The first thing I had to do was to Google what a mesh is, because I really had no clue. A quick Wikipedia read and I am now a meshes expert! If you are also confused like I was by this term, it turns out being a really simple concept:

In 3D computer graphics and solid modeling, a polygon mesh is a collection of vertices, edges and faces that defines the shape of a polyhedral object. (Courtesy of Wikipedia)

Even though I was trying to accomplish it in 2D, I think you got the idea (and if you didn’t, you wil soon, just keep reading :p): I am going to try to smooth out the borders of the caves from my previous post.

### The algorithm

The algorithm is the same as the one we discussed before for the 3D case, but in 2D (that’s why it’s called “Marching Squares”). We start by dividing our space into squares, each one having his 4 vertices on 4 adjacent pixels in the drawing (see Figure 1 for an example).

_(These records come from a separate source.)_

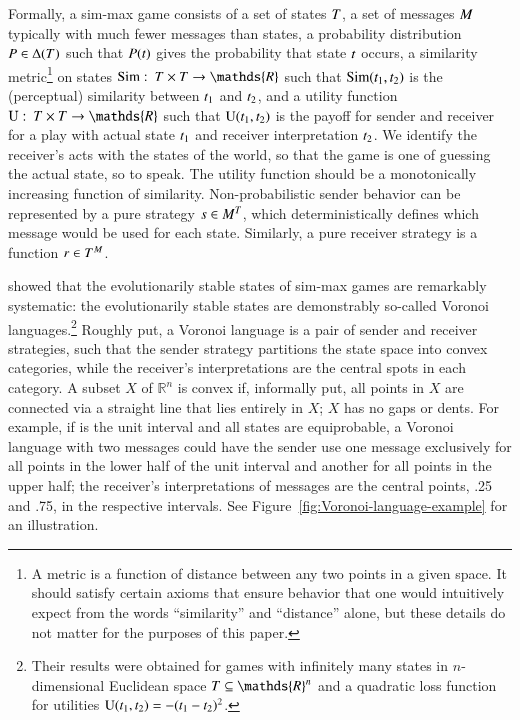 \documentclass[fleqn,reqno,10pt]{article}
\newcommand{\similarity}{\ensuremath{\mathrm{Sim}}} %
\renewcommand{\Pr}{\ensuremath{P}}
\begin{document}
Formally, a sim-max game consists of a set of states $T$, a set of messages $M$ typically with much
fewer messages than states, a probability distribution $\Pr \in \Delta(\States)$ such that
$\Pr(\state)$ gives the probability that state $t$ occurs, a similarity metric\footnote{A
  metric is a function of distance between any two points in a given space. It should satisfy
  certain axioms that ensure behavior that one would intuitively expect from the words
  ``similarity'' and ``distance'' alone, but these details do not matter for the purposes of
  this paper.}
on states $\similarity \mycolon \States \times \States \rightarrow \mathds{R}$ such that
$\similarity(\mystate{1}, \mystate{2})$ is the (perceptual) similarity between $t_{\mathrm{1}}$
and $t_{\mathrm{2}}$, and a utility function
$\Utils \mycolon \States \times \States \rightarrow \mathds{R}$ such that
$\mathrm{U}(t_{\mathrm{1}}, t_{\mathrm{2}})$ is the payoff for sender and receiver for a play with actual
state $t_{\mathrm{1}}$ and receiver interpretation $t_{\mathrm{2}}$. We identify the receiver's acts
with the states of the world, so that the game is one of guessing the actual state, so to
speak. The utility function should be a monotonically increasing function of similarity.
Non-probabilistic sender behavior can be represented by a pure strategy
$s \in M^T$, which deterministically defines which message would be used for
each state. Similarly, a pure receiver strategy is a function $r \in T^M$.


\citet{JagerMetzger2011:Voronoi-Languag} showed that the evolutionarily stable states of
sim-max games are remarkably systematic: the evolutionarily stable states are demonstrably
so-called Voronoi languages.\footnote{Their results were obtained for games with infinitely
  many states in $n$-dimensional Euclidean space $\States \subseteq \mathds{R}^n$ and a
  quadratic loss function for utilities
  $\mathrm{U}(t_{\mathrm{1}}, t_{\mathrm{2}}) = - (t_{\mathrm{1}} - t_{\mathrm{2}})^2$.} Roughly put, a Voronoi
language is a pair of sender and receiver strategies, such that the sender strategy partitions
the state space into convex categories, while the receiver's interpretations are the central
spots in each category. A subset $X$ of $\mathds{R}^n$ is convex if, informally put, all points
in $X$ are connected via a straight line that lies entirely in $X$; $X$ has no gaps or
dents. For example, if \States is the unit interval and all states are equiprobable, a Voronoi
language with two messages could have the sender use one message exclusively for all points in
the lower half of the unit interval and another for all points in the upper half; the
receiver's interpretations of messages are the central points, .25 and .75, in the respective
intervals.  See Figure~\ref{fig:Voronoi-language-example} for an illustration.
\end{document}
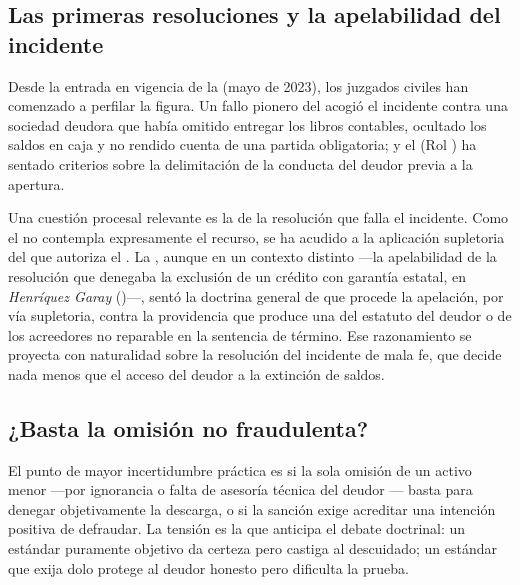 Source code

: \subsection{Las primeras resoluciones y la apelabilidad del incidente}

Desde la entrada en vigencia de la \Lreforma{} (mayo de 2023), los juzgados civiles han comenzado a
perfilar la figura. Un fallo pionero del 
acogió el incidente contra una sociedad deudora que había omitido entregar los libros contables,
ocultado los saldos en caja y no rendido cuenta de una partida obligatoria; y el
 (Rol ) ha sentado
criterios sobre la delimitación de la conducta del deudor previa a la
apertura.

Una cuestión procesal relevante es la  de la resolución que falla el
incidente. Como el  no contempla expresamente el recurso, se ha acudido a la aplicación
supletoria del \cpc{} que autoriza el . La \csup{}, aunque en un contexto distinto ---la
apelabilidad de la resolución que denegaba la exclusión de un crédito con garantía estatal, en
\emph{Henríquez Garay} ()---, sentó la doctrina general de que procede la apelación,
por vía supletoria, contra la providencia que produce una  del
estatuto del deudor o de los acreedores no reparable en la sentencia de término. Ese razonamiento se
proyecta con naturalidad sobre la resolución del incidente de mala fe, que decide nada menos que el
acceso del deudor a la extinción de saldos.

\subsection{¿Basta la omisión no fraudulenta?}

El punto de mayor incertidumbre práctica es si la sola omisión de un activo menor ---por
ignorancia o falta de asesoría técnica del deudor \mipe{}--- basta para denegar objetivamente
la descarga, o si la sanción exige acreditar una intención positiva de defraudar. La tensión es
la que anticipa el debate doctrinal: un estándar puramente objetivo da certeza pero castiga al
descuidado; un estándar que exija dolo protege al deudor honesto pero dificulta la prueba.

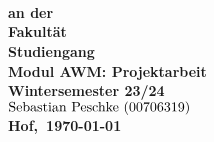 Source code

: \begin{titlepage}
        \center
        \textbf{\Large \mytitle}\\[0.5cm]
        \textbf{\large \mysubtitle}\\[0.5cm]

    \vspace{3cm}
    \textbf{\Large \textls{\mydoctype}}\\[0.8cm]
    \textbf{an der \myuniname\\
    Fakultät \myfaculty\\
    Studiengang \mycourse\\
    Modul AWM: Projektarbeit\\
    Wintersemester 23/24}\\[0.5cm]

    $\text{Sebastian Peschke (00706319)}$\\
    \vfill
    \textbf{Hof,~\today}
    \vfill
    
    
\end{titlepage}
\restoregeometry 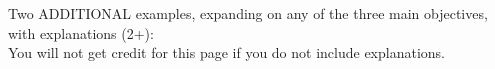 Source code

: \documentclass{article}
\theoremstyle{plain}
\theoremstyle{definition}
\theoremstyle{remark}
\begin{document}
\large \noindent Two ADDITIONAL examples, expanding on any of the three main objectives, with explanations (2+):\\
You will not get credit for this page if you do not include explanations.
%
%
\end{document}

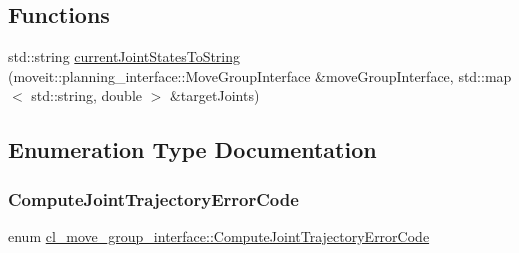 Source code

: \subsection*{Functions}
\begin{DoxyCompactItemize}
\item 
std\+::string \hyperlink{namespacecl__move__group__interface_aad71400738b3e25d9fa9ac924670de5d}{current\+Joint\+States\+To\+String} (moveit\+::planning\+\_\+interface\+::\+Move\+Group\+Interface \&move\+Group\+Interface, std\+::map$<$ std\+::string, double $>$ \&target\+Joints)
\end{DoxyCompactItemize}


\subsection{Enumeration Type Documentation}
\mbox{\label{namespacecl__move__group__interface_ae5fc1caf9a16ae5ad1c97c2e137a7017}} 
\subsubsection{\texorpdfstring{Compute\+Joint\+Trajectory\+Error\+Code}{ComputeJointTrajectoryErrorCode}}
{\footnotesize\ttfamily enum \hyperlink{namespacecl__move__group__interface_ae5fc1caf9a16ae5ad1c97c2e137a7017}{cl\+\_\+move\+\_\+group\+\_\+interface\+::\+Compute\+Joint\+Trajectory\+Error\+Code}\hspace{0.3cm}{\ttfamily [strong]}}

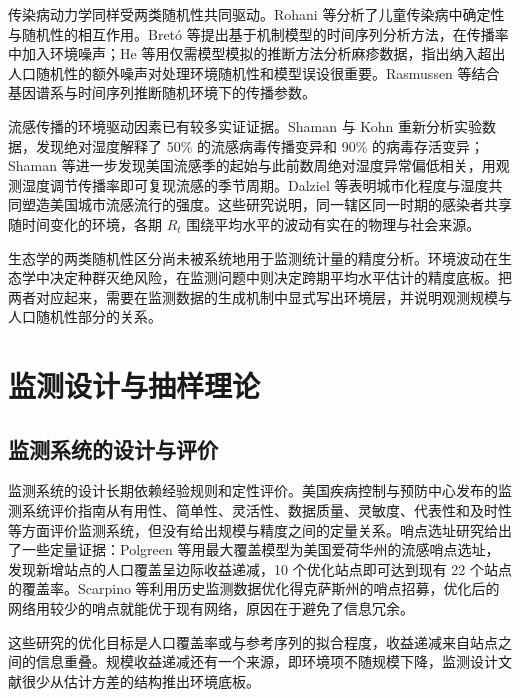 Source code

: 传染病动力学同样受两类随机性共同驱动。Rohani 等分析了儿童传染病中确定性与随机性的相互作用\citep{rohani2002determinism}。Bret\'o 等提出基于机制模型的时间序列分析方法，在传播率中加入环境噪声\citep{breto2009time}；He 等用仅需模型模拟的推断方法分析麻疹数据，指出纳入超出人口随机性的额外噪声对处理环境随机性和模型误设很重要\citep{he2010plug}。Rasmussen 等结合基因谱系与时间序列推断随机环境下的传播参数\citep{rasmussen2011inference}。

流感传播的环境驱动因素已有较多实证证据。Shaman 与 Kohn 重新分析实验数据，发现绝对湿度解释了 50\% 的流感病毒传播变异和 90\% 的病毒存活变异\citep{shaman2009absolute}；Shaman 等进一步发现美国流感季的起始与此前数周绝对湿度异常偏低相关，用观测湿度调节传播率即可复现流感的季节周期\citep{shaman2010absolute}。Dalziel 等表明城市化程度与湿度共同塑造美国城市流感流行的强度\citep{dalziel2018urbanization}。这些研究说明，同一辖区同一时期的感染者共享随时间变化的环境，各期 $R_t$ 围绕平均水平的波动有实在的物理与社会来源。

生态学的两类随机性区分尚未被系统地用于监测统计量的精度分析。环境波动在生态学中决定种群灭绝风险，在监测问题中则决定跨期平均水平估计的精度底板。把两者对应起来，需要在监测数据的生成机制中显式写出环境层，并说明观测规模与人口随机性部分的关系。

\section{监测设计与抽样理论}
\label{sec:lit-design}

\subsection{监测系统的设计与评价}

监测系统的设计长期依赖经验规则和定性评价。美国疾病控制与预防中心发布的监测系统评价指南从有用性、简单性、灵活性、数据质量、灵敏度、代表性和及时性等方面评价监测系统\citep{german2001updated}，但没有给出规模与精度之间的定量关系。哨点选址研究给出了一些定量证据：Polgreen 等用最大覆盖模型为美国爱荷华州的流感哨点选址，发现新增站点的人口覆盖呈边际收益递减，10 个优化站点即可达到现有 22 个站点的覆盖率\citep{polgreen2009optimizing}。Scarpino 等利用历史监测数据优化得克萨斯州的哨点招募，优化后的网络用较少的哨点就能优于现有网络，原因在于避免了信息冗余\citep{scarpino2012optimizing}。

这些研究的优化目标是人口覆盖率或与参考序列的拟合程度，收益递减来自站点之间的信息重叠。规模收益递减还有一个来源，即环境项不随规模下降，监测设计文献很少从估计方差的结构推出环境底板。

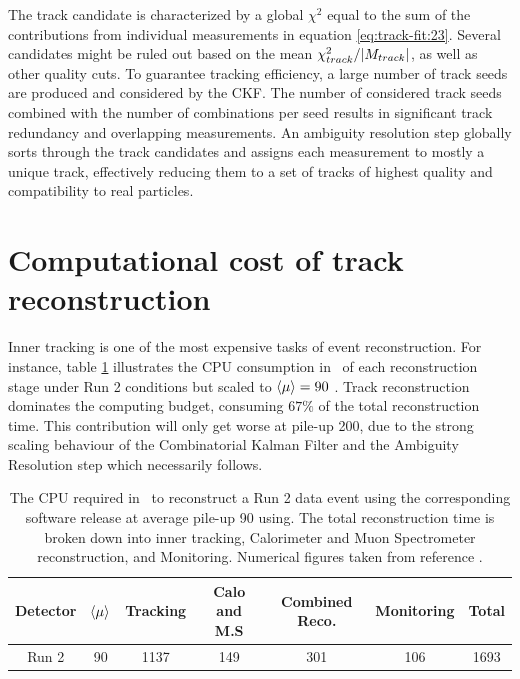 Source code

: The track candidate is characterized by a global $\chi^2$ equal to the sum of the contributions from individual measurements in equation \eqref{eq:track-fit:23}.
Several candidates might be ruled out based on the mean $\chi^2_{track} / \abs{M_{track}}$, as well as other quality cuts. 
To guarantee tracking efficiency, a large number of track seeds are produced and considered by the CKF.
The number of considered track seeds combined with the number of combinations per seed results in significant track redundancy and overlapping measurements. 
An ambiguity resolution step globally sorts through the track candidates and assigns each measurement to mostly a unique track, effectively reducing them to a set of tracks of highest quality and compatibility to real particles. 

\section{Computational cost of track reconstruction}
\label{sect:computational-cost-ckf}

Inner tracking is one of the most expensive tasks of event reconstruction. 
For instance, table \ref{tab:reco-time-breakdown} illustrates the CPU consumption in \hssec~of each reconstruction stage under Run 2 conditions but scaled to $\expval{\mu}=90$ \cite{CERN-LHCC-2020-015}.
Track reconstruction dominates the computing budget, consuming $67\%$ of the total reconstruction time.
This contribution will only get worse at pile-up 200, due to the strong scaling behaviour of the Combinatorial Kalman Filter and the Ambiguity Resolution step which necessarily follows.

\begin{table}[h!]
    \centering
    \begin{tabular}{|c|c||c|c|c|c||c|}
    \hline
       Detector  & $\expval{\mu}$ & Tracking & Calo and M.S & Combined Reco. & Monitoring &  Total \\
       \hline
        Run 2 & 90 & 1137 & 149 & 301 & 106 & 1693 \\ \hline
    \end{tabular}
    \caption{The CPU required in \hssec~to reconstruct a Run 2 data event using the corresponding software release at average pile-up 90 using. The total reconstruction time is broken down into inner tracking, Calorimeter and Muon Spectrometer reconstruction, and Monitoring. Numerical figures taken from reference \cite{CERN-LHCC-2020-015}.}
    \label{tab:reco-time-breakdown}
\end{table}

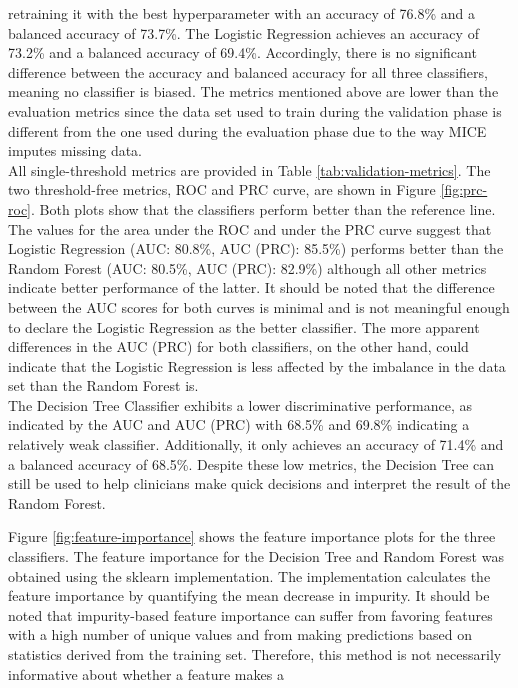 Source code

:retraining it with the best hyperparameter with an accuracy of 76.8\% and a 
balanced accuracy of 73.7\%. The Logistic Regression achieves an accuracy of 
73.2\% and a balanced accuracy of 69.4\%. Accordingly, there is 
no significant difference between the accuracy and balanced accuracy for 
all three classifiers, meaning no classifier is biased.
The metrics mentioned above are lower than the evaluation metrics since the 
data 
set used to train during the validation phase is different from the one used 
during the evaluation phase due to the way MICE imputes missing data.
\\
All single-threshold metrics are provided in Table \ref{tab:validation-metrics}.
The two threshold-free metrics, ROC and PRC curve, are shown in Figure 
\ref{fig:prc-roc}. Both plots show that the classifiers perform better than the 
reference line. The values for the area under the ROC and under the PRC curve 
suggest that Logistic Regression (AUC: 80.8\%, AUC (PRC): 85.5\%) performs 
better than the Random Forest (AUC: 80.5\%, AUC (PRC): 82.9\%) although all 
other metrics indicate better performance of the latter. It 
should be noted that the difference between the AUC scores for both curves is 
minimal and is not meaningful enough to declare the Logistic Regression as the 
better classifier. The more apparent differences in the AUC (PRC) for both 
classifiers, on the other hand, could indicate that the Logistic Regression is 
less affected by the imbalance in the data set than the Random Forest is.
\\
The Decision Tree Classifier exhibits a lower discriminative performance,
as indicated by the AUC and AUC (PRC) with 68.5\% and 69.8\% 
indicating a relatively weak classifier. Additionally, it only 
achieves an accuracy of 71.4\% and a balanced accuracy of 68.5\%. Despite 
these low metrics, the Decision Tree can still be used to 
help clinicians make quick decisions and interpret the result of the Random 
Forest.
\par
Figure \ref{fig:feature-importance} shows the feature importance plots for the 
three classifiers. The feature importance for the Decision Tree and Random 
Forest was obtained using the sklearn implementation. The implementation 
calculates 
the feature importance by quantifying the mean decrease in impurity. 
It should be noted that impurity-based feature importance can suffer 
from favoring features with a high number of unique values and from making 
predictions based on statistics derived from the training set. Therefore, this 
method is not necessarily informative about whether a feature makes a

Each one of these squares will have 4 control points, one on each one of the square’s edges. These points will then be connected based on which vertices have to be inside the wall and which have to be outside; figure 2 displays all the (16) possible combinations.

Unfortunately, I had to stop working on this “series” of blog posts because of school reasons :( Hopefully, one day I’ll come back to it.